• [Goal of the exercise]
Pick out every line in the data below that holds "close".

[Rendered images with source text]
********

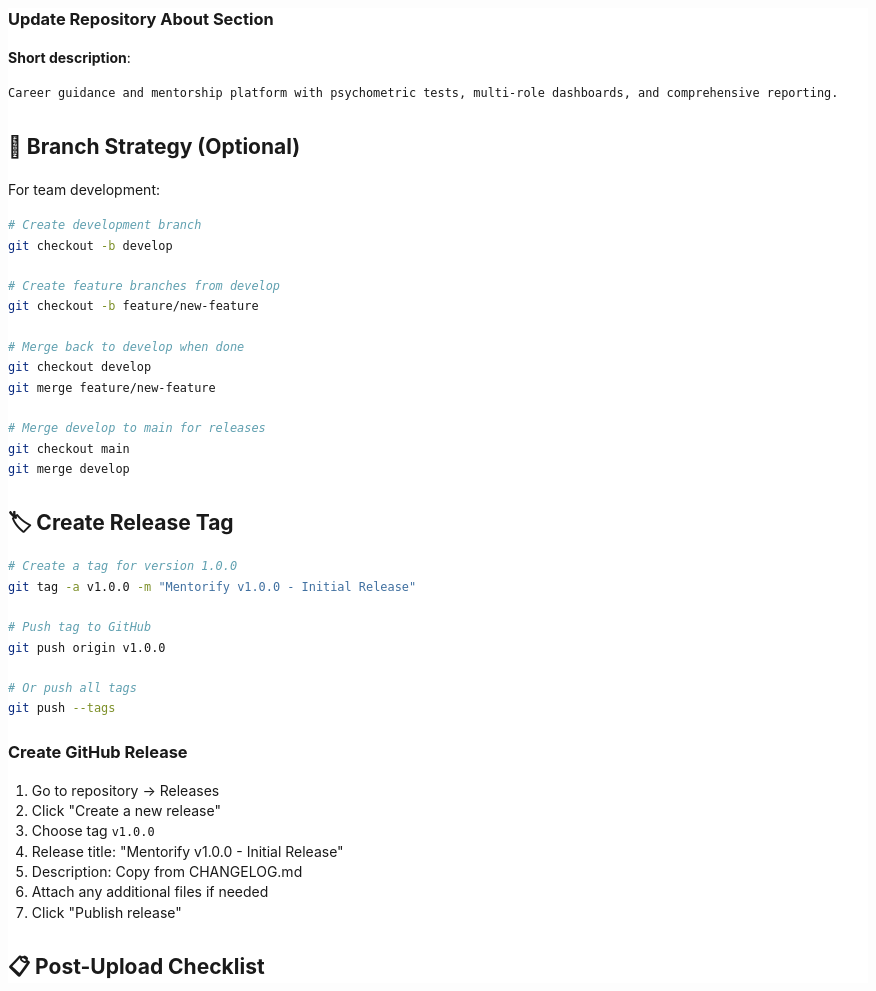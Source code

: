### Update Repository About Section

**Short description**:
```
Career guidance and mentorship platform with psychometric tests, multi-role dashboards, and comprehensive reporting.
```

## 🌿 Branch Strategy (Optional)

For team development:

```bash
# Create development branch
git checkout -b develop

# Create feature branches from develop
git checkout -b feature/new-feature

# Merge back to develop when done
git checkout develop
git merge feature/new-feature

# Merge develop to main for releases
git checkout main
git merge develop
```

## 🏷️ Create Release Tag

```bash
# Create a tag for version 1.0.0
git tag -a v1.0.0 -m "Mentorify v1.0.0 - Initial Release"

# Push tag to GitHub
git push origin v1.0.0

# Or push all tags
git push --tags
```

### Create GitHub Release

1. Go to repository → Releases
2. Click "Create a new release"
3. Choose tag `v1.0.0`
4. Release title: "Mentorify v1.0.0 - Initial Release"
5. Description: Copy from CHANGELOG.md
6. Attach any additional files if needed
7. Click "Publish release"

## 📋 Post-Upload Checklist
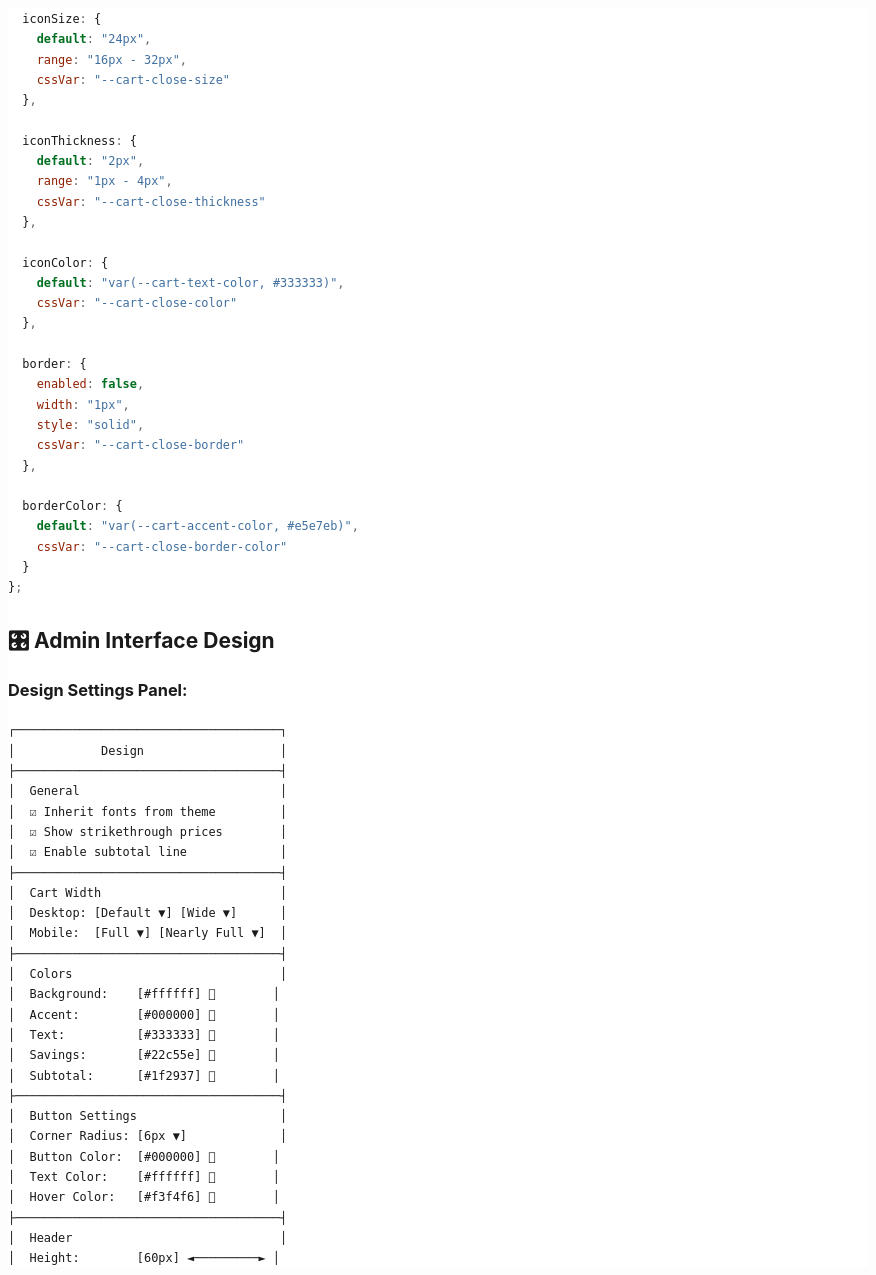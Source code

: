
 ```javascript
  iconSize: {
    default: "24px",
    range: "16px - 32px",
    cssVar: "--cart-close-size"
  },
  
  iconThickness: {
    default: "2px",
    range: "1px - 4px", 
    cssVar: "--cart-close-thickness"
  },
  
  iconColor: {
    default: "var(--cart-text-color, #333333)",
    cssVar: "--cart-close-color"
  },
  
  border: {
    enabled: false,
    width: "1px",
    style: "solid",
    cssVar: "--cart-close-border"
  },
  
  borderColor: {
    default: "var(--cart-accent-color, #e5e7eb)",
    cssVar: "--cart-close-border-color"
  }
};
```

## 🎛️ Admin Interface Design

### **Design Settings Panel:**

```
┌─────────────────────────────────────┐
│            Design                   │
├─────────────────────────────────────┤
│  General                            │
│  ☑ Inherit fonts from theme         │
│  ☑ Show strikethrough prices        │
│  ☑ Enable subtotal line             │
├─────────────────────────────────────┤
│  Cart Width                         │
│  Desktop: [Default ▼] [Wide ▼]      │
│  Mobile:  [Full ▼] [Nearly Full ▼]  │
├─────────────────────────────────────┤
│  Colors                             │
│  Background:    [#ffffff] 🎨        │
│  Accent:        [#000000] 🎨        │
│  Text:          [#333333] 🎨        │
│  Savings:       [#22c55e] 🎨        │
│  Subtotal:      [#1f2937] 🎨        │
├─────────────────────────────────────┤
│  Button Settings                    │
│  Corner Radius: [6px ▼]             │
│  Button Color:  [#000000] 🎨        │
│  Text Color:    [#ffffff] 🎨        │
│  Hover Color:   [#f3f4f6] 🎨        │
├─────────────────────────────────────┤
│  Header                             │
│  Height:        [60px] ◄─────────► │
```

********

• [Exercise output]
    cssVar: "--cart-close-size"
    cssVar: "--cart-close-thickness"
    cssVar: "--cart-close-color"
    cssVar: "--cart-close-border"
    cssVar: "--cart-close-border-color"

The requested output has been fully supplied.